- Cover of New Thunderbolts #10 (September 2005). Art by Tom Grummett.

Publication information
- Publisher: Marvel Comics
- First appearance: Daredevil #4 (November 1964)
- Created by: Stan Lee (writer) Joe Orlando (artist)

In-story information
- Alter ego: Zebediah Killgrave
- Species: Human mutate
- Place of origin: Rijeka, Croatia
- Team affiliations: Purple Children Villains for Hire Hood's Gang
- Abilities: Mind control, manipulation, and brainwashing; Regeneration;

= Purple Man =

Supervillain appearing in Marvel Comics

The Purple Man is a supervillain appearing in American comic books published by Marvel Comics. Created by writer Stan Lee and artist Joe Orlando, the character first appeared in Daredevil #4 (1964) as an adversary of the superhero Daredevil, though he later became and endured as the archenemy of Jessica Jones. The Purple Man is the alias of Zebediah Killgrave, a Croatian spy who is exposed to chemicals that turn his skin purple and give him the ability to produce pheromones that allow him to control people's minds and actions through verbal suggestion.

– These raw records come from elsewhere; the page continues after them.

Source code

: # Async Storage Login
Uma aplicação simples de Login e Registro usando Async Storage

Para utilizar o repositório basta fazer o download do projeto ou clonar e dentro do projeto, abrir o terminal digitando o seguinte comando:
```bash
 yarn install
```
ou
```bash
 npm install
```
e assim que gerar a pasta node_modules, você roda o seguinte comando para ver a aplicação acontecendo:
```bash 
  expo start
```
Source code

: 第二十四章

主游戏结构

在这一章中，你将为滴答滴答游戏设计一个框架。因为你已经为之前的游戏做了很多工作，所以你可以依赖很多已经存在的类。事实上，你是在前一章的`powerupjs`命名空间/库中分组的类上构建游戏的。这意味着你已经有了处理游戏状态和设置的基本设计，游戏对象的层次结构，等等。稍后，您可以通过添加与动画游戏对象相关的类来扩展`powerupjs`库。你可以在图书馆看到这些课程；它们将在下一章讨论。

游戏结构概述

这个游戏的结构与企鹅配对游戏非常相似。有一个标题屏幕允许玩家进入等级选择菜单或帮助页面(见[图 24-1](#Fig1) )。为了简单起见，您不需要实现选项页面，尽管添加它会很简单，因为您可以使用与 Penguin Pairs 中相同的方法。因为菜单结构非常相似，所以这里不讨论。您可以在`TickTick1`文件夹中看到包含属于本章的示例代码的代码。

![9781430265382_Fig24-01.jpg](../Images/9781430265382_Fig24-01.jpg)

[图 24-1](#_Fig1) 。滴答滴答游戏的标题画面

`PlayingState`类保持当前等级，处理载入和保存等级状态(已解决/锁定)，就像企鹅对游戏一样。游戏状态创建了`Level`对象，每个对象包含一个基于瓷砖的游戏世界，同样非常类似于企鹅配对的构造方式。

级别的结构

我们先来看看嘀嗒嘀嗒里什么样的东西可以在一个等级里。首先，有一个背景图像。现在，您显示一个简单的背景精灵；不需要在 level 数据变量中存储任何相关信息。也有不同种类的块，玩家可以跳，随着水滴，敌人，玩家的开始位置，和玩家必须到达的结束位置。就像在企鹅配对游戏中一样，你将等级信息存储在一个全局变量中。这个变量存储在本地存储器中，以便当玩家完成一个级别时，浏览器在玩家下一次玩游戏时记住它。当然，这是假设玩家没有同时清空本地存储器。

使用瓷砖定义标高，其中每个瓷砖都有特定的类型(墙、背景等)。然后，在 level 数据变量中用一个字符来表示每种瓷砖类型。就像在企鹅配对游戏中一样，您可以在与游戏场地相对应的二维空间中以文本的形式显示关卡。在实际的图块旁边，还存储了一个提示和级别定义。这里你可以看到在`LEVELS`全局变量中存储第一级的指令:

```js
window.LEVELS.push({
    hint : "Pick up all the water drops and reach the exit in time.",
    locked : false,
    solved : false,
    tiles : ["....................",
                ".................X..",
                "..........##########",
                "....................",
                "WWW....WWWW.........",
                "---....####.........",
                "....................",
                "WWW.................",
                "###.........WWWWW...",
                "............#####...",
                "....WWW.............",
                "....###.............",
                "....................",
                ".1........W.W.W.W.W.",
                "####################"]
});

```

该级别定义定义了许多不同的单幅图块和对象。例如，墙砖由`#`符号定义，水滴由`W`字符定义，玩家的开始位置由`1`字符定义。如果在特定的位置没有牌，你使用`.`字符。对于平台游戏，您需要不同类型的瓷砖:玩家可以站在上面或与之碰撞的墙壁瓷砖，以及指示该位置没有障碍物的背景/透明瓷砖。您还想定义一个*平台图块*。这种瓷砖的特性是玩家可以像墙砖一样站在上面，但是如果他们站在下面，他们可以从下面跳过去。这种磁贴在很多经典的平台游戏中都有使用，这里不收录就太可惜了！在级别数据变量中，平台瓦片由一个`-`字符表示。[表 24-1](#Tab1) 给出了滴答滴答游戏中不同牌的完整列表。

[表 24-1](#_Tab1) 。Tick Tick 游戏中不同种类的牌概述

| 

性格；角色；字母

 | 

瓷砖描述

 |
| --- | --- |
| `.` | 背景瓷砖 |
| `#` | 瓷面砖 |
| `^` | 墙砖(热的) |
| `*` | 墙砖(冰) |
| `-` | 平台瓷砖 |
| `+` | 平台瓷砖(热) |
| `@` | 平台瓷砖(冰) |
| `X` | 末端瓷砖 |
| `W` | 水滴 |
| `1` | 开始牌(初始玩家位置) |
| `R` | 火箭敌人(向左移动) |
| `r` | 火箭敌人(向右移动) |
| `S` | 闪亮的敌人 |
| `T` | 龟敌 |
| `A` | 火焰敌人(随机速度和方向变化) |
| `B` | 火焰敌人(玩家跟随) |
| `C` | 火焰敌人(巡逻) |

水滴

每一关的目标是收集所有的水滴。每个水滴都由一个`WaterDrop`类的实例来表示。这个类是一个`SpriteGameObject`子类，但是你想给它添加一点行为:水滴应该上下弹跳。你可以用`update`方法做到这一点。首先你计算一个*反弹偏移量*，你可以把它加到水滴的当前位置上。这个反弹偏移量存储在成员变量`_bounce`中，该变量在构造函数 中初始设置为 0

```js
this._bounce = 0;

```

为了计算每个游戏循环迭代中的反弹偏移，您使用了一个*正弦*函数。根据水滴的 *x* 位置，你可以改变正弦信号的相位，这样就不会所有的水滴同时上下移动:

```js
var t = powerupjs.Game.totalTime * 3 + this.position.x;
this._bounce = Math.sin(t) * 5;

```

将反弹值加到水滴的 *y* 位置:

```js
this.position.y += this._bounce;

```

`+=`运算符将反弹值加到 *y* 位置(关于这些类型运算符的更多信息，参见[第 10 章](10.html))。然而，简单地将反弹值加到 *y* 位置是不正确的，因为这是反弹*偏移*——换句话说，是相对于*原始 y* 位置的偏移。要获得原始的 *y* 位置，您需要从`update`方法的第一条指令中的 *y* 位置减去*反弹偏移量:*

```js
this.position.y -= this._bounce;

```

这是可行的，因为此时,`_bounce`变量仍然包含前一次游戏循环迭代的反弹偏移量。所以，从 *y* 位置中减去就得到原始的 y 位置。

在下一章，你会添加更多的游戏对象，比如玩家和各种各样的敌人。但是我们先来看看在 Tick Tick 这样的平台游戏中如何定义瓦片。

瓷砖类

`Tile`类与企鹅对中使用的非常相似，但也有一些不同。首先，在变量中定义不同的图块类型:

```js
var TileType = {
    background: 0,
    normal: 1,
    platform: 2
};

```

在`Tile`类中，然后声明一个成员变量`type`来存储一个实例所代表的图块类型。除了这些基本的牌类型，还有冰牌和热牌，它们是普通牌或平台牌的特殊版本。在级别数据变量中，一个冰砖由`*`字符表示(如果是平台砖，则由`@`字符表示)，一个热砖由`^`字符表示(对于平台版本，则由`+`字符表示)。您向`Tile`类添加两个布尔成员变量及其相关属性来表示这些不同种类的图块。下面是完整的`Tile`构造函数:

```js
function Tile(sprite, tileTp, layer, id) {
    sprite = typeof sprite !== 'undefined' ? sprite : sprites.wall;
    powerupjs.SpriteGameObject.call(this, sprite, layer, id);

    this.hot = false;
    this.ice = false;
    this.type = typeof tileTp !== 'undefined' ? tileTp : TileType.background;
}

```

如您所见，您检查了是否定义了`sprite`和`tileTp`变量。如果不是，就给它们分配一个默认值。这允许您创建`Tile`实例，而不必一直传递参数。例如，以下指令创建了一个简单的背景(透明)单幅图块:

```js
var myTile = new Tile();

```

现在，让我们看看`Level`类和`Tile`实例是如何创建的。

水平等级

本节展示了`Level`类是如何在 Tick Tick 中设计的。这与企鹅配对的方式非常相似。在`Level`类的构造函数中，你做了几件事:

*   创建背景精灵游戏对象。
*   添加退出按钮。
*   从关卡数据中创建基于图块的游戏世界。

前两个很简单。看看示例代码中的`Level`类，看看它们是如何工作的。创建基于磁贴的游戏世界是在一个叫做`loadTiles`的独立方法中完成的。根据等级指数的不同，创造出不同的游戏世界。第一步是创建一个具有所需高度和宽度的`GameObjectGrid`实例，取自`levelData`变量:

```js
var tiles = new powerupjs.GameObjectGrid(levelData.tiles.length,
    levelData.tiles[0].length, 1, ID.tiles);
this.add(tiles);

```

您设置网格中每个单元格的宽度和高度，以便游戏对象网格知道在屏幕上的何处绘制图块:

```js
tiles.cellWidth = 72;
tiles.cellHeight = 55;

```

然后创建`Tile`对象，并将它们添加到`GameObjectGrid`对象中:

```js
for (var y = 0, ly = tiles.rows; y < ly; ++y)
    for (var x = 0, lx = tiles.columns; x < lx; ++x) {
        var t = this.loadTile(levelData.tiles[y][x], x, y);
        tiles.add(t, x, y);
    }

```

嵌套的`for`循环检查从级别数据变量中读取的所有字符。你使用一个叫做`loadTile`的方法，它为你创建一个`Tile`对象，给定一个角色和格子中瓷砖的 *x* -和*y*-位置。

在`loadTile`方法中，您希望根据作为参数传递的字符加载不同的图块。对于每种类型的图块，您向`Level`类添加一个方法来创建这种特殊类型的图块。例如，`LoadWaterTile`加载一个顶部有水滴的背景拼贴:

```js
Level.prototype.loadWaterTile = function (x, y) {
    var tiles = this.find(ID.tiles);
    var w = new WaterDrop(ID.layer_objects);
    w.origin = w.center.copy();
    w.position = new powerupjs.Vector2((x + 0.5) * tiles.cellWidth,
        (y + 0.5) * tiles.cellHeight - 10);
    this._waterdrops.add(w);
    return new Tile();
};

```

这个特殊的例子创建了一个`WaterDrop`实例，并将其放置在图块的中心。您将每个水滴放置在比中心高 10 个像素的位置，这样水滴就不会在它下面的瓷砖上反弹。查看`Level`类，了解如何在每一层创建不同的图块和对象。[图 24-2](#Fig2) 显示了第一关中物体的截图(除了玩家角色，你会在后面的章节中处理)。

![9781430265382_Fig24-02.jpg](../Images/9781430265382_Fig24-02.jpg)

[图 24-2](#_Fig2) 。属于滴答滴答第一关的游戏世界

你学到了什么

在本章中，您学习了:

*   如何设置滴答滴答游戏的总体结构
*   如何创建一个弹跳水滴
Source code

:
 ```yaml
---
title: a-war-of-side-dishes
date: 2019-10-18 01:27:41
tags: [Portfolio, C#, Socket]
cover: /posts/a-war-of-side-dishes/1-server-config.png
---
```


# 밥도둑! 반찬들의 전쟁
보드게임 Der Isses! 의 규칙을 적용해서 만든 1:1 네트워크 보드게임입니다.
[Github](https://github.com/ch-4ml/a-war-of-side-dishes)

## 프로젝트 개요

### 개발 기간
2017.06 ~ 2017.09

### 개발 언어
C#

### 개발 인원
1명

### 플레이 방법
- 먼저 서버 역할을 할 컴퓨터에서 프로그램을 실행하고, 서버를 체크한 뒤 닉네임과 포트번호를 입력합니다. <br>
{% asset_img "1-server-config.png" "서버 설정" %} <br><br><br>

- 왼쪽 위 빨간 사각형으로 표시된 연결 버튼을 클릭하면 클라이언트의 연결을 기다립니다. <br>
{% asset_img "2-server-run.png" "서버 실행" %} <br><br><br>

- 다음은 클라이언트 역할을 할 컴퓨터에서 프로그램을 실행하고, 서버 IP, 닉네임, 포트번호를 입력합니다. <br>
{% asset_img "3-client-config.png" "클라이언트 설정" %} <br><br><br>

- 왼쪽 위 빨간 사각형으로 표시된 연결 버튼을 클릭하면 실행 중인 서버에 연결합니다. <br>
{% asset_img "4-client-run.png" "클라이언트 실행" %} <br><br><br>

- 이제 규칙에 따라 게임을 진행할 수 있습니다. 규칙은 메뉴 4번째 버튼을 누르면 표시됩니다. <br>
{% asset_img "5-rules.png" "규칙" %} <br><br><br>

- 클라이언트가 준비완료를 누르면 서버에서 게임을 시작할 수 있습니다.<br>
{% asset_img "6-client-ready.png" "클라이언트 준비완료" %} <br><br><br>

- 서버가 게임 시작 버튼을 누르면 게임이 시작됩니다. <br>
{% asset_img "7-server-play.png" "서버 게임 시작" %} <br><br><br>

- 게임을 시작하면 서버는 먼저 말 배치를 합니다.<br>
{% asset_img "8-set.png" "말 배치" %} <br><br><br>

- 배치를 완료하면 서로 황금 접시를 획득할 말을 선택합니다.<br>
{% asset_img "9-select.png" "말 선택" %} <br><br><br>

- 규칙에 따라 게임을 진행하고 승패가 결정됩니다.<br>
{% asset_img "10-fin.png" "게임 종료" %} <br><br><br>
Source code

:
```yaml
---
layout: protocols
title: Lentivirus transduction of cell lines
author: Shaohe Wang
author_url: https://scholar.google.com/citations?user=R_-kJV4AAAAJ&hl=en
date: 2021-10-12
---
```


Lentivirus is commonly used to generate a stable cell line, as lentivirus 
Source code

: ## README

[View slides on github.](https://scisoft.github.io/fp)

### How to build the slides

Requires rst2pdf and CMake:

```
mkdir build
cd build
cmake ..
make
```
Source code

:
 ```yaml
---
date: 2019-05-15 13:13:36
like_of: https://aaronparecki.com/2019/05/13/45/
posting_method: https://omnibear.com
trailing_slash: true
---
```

A version of the character named Kilgrave was portrayed by David Tennant in the Marvel Cinematic Universe television series Jessica Jones.

==Publication history==
Purple Man first appeared in Daredevil #4 (November 1964) and was created by writer Stan Lee and artist Joe Orlando.

==Fictional character biography==
Zebediah Killgrave is born in Rijeka, Croatia. A physician turned international spy, he is sent to infiltrate a chemical refinery and is accidentally doused with a chemical that turns his hair and skin purple. Despite being caught and questioned, he is released after offering a weak alibi. Several more incidents like this demonstrate that the nerve gas gave Killgrave the ability to command the wills of other people. Calling himself the Purple Man, Killgrave embarks on a criminal career, where he is largely a Daredevil villain, fighting him early in his career and being imprisoned in a cell designed to damp his power, until he escapes and moves to San Francisco, building a small criminal enterprise over two years, only for Daredevil to topple it when he and Black Widow move to the city.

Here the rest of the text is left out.